「喋る」にも種類がある
好きな事が仕事ならば、きっと仕事とプライベートの境界線が曖昧でも良いのだと思う。
その「曖昧」というのも、わたしにとっては、自発的に動いても良いと思えることが前提になっている。
今の仕事は好きではない。
もちろん、やっていて好きなパートはある。
けれど、それが占めるパーセンテージがあまりにも低いのだ。
だから今は、仕事とプライベートはすぱっと分けている。
分けられる環境であるとも言える。
今月の頭、月に一度の上司との面談があった。
そこで、あまりにも弱っていたわたしは「精神的にしんどいですねー」と軽く口にしてしまった。
Google Meet越しに「声だけだとそうは聞こえないですけど、どんな感じですか?」と言われた。

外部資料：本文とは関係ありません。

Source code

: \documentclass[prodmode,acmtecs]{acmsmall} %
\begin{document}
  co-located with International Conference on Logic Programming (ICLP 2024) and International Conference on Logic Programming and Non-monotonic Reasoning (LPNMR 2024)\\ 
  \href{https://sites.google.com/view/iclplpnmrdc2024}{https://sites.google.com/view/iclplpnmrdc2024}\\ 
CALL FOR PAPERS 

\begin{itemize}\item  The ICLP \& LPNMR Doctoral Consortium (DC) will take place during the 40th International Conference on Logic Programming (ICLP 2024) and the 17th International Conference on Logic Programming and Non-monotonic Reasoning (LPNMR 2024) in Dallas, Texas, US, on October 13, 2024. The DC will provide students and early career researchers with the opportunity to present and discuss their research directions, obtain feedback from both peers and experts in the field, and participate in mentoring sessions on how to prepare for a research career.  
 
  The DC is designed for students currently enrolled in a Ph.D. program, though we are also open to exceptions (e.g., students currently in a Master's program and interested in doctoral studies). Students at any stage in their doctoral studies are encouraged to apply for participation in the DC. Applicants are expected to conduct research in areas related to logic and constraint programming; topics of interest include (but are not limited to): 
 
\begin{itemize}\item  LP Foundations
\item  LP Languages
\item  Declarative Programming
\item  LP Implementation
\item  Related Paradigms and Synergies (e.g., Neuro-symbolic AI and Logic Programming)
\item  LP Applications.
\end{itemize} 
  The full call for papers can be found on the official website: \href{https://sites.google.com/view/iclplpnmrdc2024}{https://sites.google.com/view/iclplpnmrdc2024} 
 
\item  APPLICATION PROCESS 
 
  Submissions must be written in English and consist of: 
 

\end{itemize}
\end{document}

仕事に支障をきたして迷惑をかける前に、種をまいてしまったわけなのだが、それが逆にこの「精神的にしんどい」状態に拍車をかけてしまった。
軽食をという話が持ち上がり、金曜日に上司ともう一人交えて食事をすることになってしまった。
悠々とプライベートラインを越え、それを奇しくも良しとしてしまった。
在宅で仕事をしていると、仕事で話す人間意外と喋る機会はほぼない。
昨年から痛感していることだが、わたしは喋ることが好きだ。
「喋る」と言っても種類があると思っている。
友人と喋る
恋人と喋る
親と喋る
仕事仲間と喋る
知らない人と喋る
これらは話す内容も、気持ちの在りかも、頭の使い方も異なってくる。
わたしの「喋ることが好き」というのはどちらかというと、長年従事してきたサービス業に起因する。
だから「知らない人と喋ること」がどちらかというと好きだ。
知らない人間または、知っている程度の人間と喋るのは疲れる。
けれど、わたしが知らない事を教えてくれることが往々にして多い。
その新たな気付きや発見がわたしは好きだった。
そしてこのとき、仕事とプライベートは曖昧になっている。
今度の食事会は、そういった心持で臨めるものではない。
いや、そうでないかもしれないけれど、今はそうとしか考えられない。
だから憂鬱に拍車がかかる。
喋りたいけど喋りたくない。
気持ちとは複雑だと、自分の気持ちを見つめてみると思う。